Um teólogo (des)embrulhado na (p)an(d)emia (6)

Foto: Rui Saraiva

Por Alexandre Freire Duarte

Há uns meses atrás, alguém me disse que “um cristão deve sempre aceitar que a opinião dos outros está certa”. Numa mistura de expectativa e pesar, repliquei que “o aceitar sempre como certa a opinião dos demais é impossível”. A resposta não tardou: “É possível, sim senhor”. Calei-me. Fora um brilhante mas triste auto-xeque-mate.

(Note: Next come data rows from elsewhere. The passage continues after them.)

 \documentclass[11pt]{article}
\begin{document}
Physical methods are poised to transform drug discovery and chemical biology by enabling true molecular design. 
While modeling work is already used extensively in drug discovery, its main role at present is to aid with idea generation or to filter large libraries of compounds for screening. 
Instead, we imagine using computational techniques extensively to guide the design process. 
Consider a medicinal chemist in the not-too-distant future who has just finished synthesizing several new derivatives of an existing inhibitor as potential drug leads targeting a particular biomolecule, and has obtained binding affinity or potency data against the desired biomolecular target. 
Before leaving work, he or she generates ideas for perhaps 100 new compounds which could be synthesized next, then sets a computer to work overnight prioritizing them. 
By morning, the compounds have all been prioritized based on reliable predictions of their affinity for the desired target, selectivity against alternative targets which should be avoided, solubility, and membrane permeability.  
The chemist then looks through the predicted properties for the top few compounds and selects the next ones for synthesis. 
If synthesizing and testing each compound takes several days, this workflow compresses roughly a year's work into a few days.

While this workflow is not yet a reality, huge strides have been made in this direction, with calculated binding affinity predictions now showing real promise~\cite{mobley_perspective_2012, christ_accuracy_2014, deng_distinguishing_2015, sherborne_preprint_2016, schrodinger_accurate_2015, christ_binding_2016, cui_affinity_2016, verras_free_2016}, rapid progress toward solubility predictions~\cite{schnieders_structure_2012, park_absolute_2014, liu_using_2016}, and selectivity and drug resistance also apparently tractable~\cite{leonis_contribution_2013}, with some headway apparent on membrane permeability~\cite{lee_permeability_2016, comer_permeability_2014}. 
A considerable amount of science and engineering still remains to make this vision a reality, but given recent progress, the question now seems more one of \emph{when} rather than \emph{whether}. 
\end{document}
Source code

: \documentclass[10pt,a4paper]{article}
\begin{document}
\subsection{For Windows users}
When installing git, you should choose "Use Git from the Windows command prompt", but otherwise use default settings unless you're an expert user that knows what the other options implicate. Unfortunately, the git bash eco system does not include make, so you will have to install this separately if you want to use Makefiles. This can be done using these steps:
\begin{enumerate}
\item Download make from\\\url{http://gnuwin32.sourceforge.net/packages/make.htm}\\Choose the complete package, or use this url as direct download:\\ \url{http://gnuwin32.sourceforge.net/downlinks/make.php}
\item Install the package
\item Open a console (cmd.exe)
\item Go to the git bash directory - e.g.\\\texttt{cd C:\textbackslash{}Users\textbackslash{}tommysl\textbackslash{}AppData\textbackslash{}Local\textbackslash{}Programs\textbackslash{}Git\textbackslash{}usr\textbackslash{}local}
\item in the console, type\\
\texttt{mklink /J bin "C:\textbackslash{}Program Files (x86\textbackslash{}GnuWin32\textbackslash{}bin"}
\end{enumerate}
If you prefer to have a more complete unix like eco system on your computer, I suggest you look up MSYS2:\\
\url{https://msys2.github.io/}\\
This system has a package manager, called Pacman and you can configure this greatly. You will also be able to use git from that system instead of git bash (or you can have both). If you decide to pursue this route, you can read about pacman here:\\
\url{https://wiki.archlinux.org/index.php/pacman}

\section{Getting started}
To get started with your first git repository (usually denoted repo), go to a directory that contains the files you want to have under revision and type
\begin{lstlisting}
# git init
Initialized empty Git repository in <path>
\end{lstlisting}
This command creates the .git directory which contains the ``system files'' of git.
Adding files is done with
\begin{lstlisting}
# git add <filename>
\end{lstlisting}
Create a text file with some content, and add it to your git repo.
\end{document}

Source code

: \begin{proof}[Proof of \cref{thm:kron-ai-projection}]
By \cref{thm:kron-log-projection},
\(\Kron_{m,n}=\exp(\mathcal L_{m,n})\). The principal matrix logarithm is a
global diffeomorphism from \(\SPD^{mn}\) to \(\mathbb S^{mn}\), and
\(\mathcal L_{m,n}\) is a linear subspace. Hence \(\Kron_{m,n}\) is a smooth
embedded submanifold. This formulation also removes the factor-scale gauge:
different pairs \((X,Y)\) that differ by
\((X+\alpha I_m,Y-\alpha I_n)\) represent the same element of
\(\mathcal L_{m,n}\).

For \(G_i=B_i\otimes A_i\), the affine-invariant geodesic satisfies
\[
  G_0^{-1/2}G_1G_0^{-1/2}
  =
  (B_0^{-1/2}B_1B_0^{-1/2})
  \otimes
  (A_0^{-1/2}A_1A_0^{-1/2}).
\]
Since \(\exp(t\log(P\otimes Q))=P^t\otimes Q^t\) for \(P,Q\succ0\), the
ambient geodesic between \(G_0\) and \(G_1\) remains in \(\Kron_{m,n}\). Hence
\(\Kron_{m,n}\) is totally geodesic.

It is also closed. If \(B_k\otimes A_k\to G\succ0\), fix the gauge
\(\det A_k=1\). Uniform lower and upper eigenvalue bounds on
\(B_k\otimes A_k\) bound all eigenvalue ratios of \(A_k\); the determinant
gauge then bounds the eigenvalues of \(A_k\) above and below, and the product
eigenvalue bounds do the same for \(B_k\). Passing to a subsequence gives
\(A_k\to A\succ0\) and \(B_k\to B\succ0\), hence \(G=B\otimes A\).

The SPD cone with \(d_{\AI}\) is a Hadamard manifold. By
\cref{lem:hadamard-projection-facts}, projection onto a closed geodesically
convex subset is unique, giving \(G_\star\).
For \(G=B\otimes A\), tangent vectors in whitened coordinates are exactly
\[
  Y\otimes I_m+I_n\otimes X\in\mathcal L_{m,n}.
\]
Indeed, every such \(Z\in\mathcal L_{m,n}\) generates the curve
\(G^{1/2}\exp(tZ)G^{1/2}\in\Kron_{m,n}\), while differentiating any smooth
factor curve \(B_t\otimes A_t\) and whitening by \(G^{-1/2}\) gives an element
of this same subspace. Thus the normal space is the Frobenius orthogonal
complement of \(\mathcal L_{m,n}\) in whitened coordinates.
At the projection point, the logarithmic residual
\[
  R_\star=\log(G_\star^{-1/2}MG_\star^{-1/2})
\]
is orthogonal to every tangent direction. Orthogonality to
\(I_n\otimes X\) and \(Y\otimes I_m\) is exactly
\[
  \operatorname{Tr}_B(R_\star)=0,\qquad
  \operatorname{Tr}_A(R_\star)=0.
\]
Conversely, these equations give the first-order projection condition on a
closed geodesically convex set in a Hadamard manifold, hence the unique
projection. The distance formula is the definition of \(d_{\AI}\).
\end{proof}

Recordo esta ocorrência, pois estimo que já quase chegámos à “imunidade de grupo” face, não ao Covid 19, mas à verdade e às raízes cristãs inerentes a qualquer humanismo genuíno. Removidas tais raízes, os humanistas seculares – dos quais, às vezes, nós cristãos já não nos distinguimos – esmurram-nos os narizes (cf. Mt. 10,22). E fazem-no, lastimosamente, com as suas éticas diluídas no oportunismo. Éticas doentes, portanto, mas que tentam apontar: um sentido a partir do louvor ao sem-sentido; e segurança desde o elogio do próprio desespero. Dizemos que amamos a verdade, mas quando esta nos humildifica, acabamos por a torcer, a despir e até mesmo a enterrar. Nada de diferente, pois, do que fizemos há dois mil anos com a Verdade (cf. Jo. 14,6).

Os “pequenos-reis” ególatras e autocratas do mundo da “política” e das “celebridades”, que nos arrastam para crermos que também o devemos ser, vão nus. E vão-no, enaltecidos por fogos-fátuos que, apesar de sedutores, apenas encobrem que, enquanto sociedade, estamos a encaminhar-nos para um dos “picos da pandemia” da mais atroz irracionalidade. Um pico que, uma vez alcançado, dará razão a Deus quando Este disse, com sarcasmo céptico, que o hipopótamo era a Sua obra-prima (cf. Job 40,15-19).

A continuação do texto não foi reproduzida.